No one outside of Nevada noticed, but last week, Sen. Dean Heller (R) announced that he would run for reelection rather than seek the open governorship in 2018. But it was a big deal — not just in Nevada, where Heller is now an early favorite to win, but on a national level where the map (and math) just keeps getting better for Senate Republicans.
Heller was the only one of the eight Republicans up for reelection in 2018 that is in a state that Hillary Clinton won in the 2016 presidential race. Of the other seven states where Republicans are expected to seek reelection, only two — Arizona (Donald Trump +4) and Texas (Trump +9) — were single-digit winning margins for the president-elect. The remaining five states — Mississippi (Trump +18.6), Nebraska (Trump +26), Tennessee (Trump +26), Utah (Trump +18) and Wyoming (Trump +57.6) — are among the most Republican in the country, meaning that even if there was a surprise retirement (Orrin Hatch in Utah, at age 84, for example), it would be almost impossible for Democrats to seriously compete.
By contrast, 10 Democratic senators are running for reelection in states Trump carried last November. Trump won half of those states — Indiana, Missouri, Montana, North Dakota and West Virginia — by double digits. That means that 20 percent of all Democratic seats up in 2018 are in states Trump won by double digits and 40 percent are in states that the president-elect carried last November.
It's not just that Democrats have so many vulnerabilities. It's that Republicans have so few.
Heller's decision doesn't take the Nevada seat off anyone's radar. He only won the seat with 46 percent in 2012. And Democrats have to feel emboldened in the state after winning the open seat of now-retired Nevada senator Harry Reid (D) in 2016. But Heller represents, by far, Republicans' best chance of holding the seat in fall 2018. And having to beat an incumbent rather than run for an open seat may scare away some of the stronger Democratic candidates.
In Arizona, Republican Sen. Jeff Flake's biggest problem at the moment may well be in a GOP primary — given that he was an outspoken voice against Trump during the presidential race. Democrats were extremely optimistic about their chances of knocking off Sen. John McCain (R) last November, but even with a solid candidate in former representative Ann Kirkpatrick (D), the race wasn't terribly close. In a midterm election — and the expected whiter and older electorate — it's hard to imagine Flake as deeply endangered unless he does something colossally stupid (always a possibility!) between now and November 2018.
Beyond those two seats, there are simply no opportunities for Democrats.

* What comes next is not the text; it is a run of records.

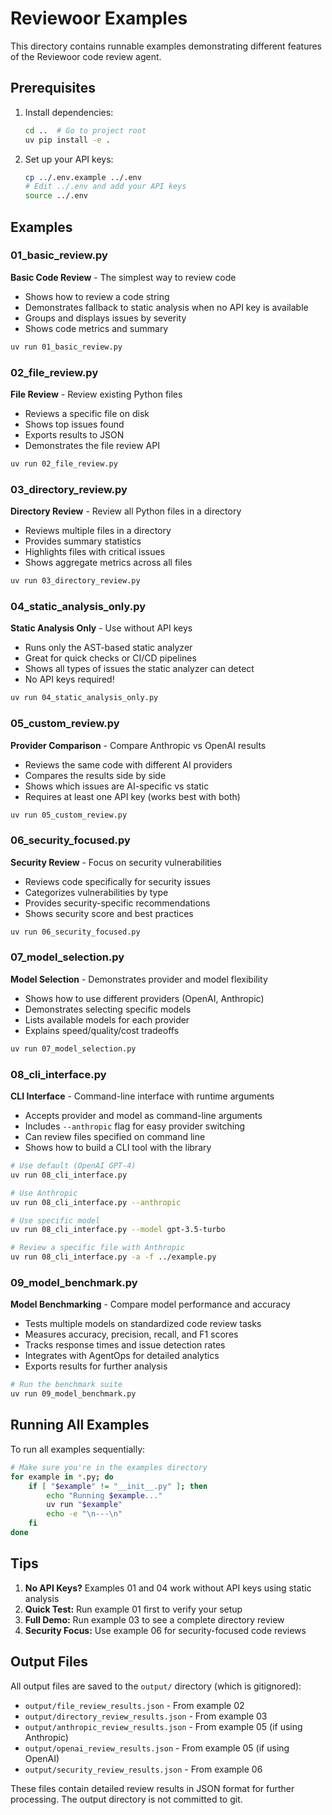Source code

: # Reviewoor Examples

This directory contains runnable examples demonstrating different features of the Reviewoor code review agent.

## Prerequisites

1. Install dependencies:
   ```bash
   cd ..  # Go to project root
   uv pip install -e .
   ```

2. Set up your API keys:
   ```bash
   cp ../.env.example ../.env
   # Edit ../.env and add your API keys
   source ../.env
   ```

## Examples

### 01_basic_review.py
**Basic Code Review** - The simplest way to review code
- Shows how to review a code string
- Demonstrates fallback to static analysis when no API key is available
- Groups and displays issues by severity
- Shows code metrics and summary

```bash
uv run 01_basic_review.py
```

### 02_file_review.py
**File Review** - Review existing Python files
- Reviews a specific file on disk
- Shows top issues found
- Exports results to JSON
- Demonstrates the file review API

```bash
uv run 02_file_review.py
```

### 03_directory_review.py
**Directory Review** - Review all Python files in a directory
- Reviews multiple files in a directory
- Provides summary statistics
- Highlights files with critical issues
- Shows aggregate metrics across all files

```bash
uv run 03_directory_review.py
```

### 04_static_analysis_only.py
**Static Analysis Only** - Use without API keys
- Runs only the AST-based static analyzer
- Great for quick checks or CI/CD pipelines
- Shows all types of issues the static analyzer can detect
- No API keys required!

```bash
uv run 04_static_analysis_only.py
```

### 05_custom_review.py
**Provider Comparison** - Compare Anthropic vs OpenAI results
- Reviews the same code with different AI providers
- Compares the results side by side
- Shows which issues are AI-specific vs static
- Requires at least one API key (works best with both)

```bash
uv run 05_custom_review.py
```

### 06_security_focused.py
**Security Review** - Focus on security vulnerabilities
- Reviews code specifically for security issues
- Categorizes vulnerabilities by type
- Provides security-specific recommendations
- Shows security score and best practices

```bash
uv run 06_security_focused.py
```

### 07_model_selection.py
**Model Selection** - Demonstrates provider and model flexibility
- Shows how to use different providers (OpenAI, Anthropic)
- Demonstrates selecting specific models
- Lists available models for each provider
- Explains speed/quality/cost tradeoffs

```bash
uv run 07_model_selection.py
```

### 08_cli_interface.py
**CLI Interface** - Command-line interface with runtime arguments
- Accepts provider and model as command-line arguments
- Includes `--anthropic` flag for easy provider switching
- Can review files specified on command line
- Shows how to build a CLI tool with the library

```bash
# Use default (OpenAI GPT-4)
uv run 08_cli_interface.py

# Use Anthropic
uv run 08_cli_interface.py --anthropic

# Use specific model
uv run 08_cli_interface.py --model gpt-3.5-turbo

# Review a specific file with Anthropic
uv run 08_cli_interface.py -a -f ../example.py
```

### 09_model_benchmark.py
**Model Benchmarking** - Compare model performance and accuracy
- Tests multiple models on standardized code review tasks
- Measures accuracy, precision, recall, and F1 scores
- Tracks response times and issue detection rates
- Integrates with AgentOps for detailed analytics
- Exports results for further analysis

```bash
# Run the benchmark suite
uv run 09_model_benchmark.py
```

## Running All Examples

To run all examples sequentially:

```bash
# Make sure you're in the examples directory
for example in *.py; do
    if [ "$example" != "__init__.py" ]; then
        echo "Running $example..."
        uv run "$example"
        echo -e "\n---\n"
    fi
done
```

## Tips

1. **No API Keys?** Examples 01 and 04 work without API keys using static analysis
2. **Quick Test:** Run example 01 first to verify your setup
3. **Full Demo:** Run example 03 to see a complete directory review
4. **Security Focus:** Use example 06 for security-focused code reviews

## Output Files

All output files are saved to the `output/` directory (which is gitignored):
- `output/file_review_results.json` - From example 02
- `output/directory_review_results.json` - From example 03
- `output/anthropic_review_results.json` - From example 05 (if using Anthropic)
- `output/openai_review_results.json` - From example 05 (if using OpenAI)
- `output/security_review_results.json` - From example 06

These files contain detailed review results in JSON format for further processing. The output directory is not committed to git.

Like, none.
What that means is that the much-coveted-almost-never-attained filibuster-proof Senate majority — 60 seats — is possible, if far from probable, for Republicans in 2018. To win, Republicans would have to come close to running the table in the 10 states that Trump won — no easy task. In Michigan, Pennsylvania and Wisconsin, Trump's victory margins were tiny and the Democratic incumbents are not likely to get caught off guard. Ditto Florida and Ohio, which Trump won by slightly larger margins.
But the first step to massive gains — and an eight-seat gain is rightly understood as "massive" — is to avoid any losses on your side. Heller's decision makes that a whole heck of a lot more likely for Republicans.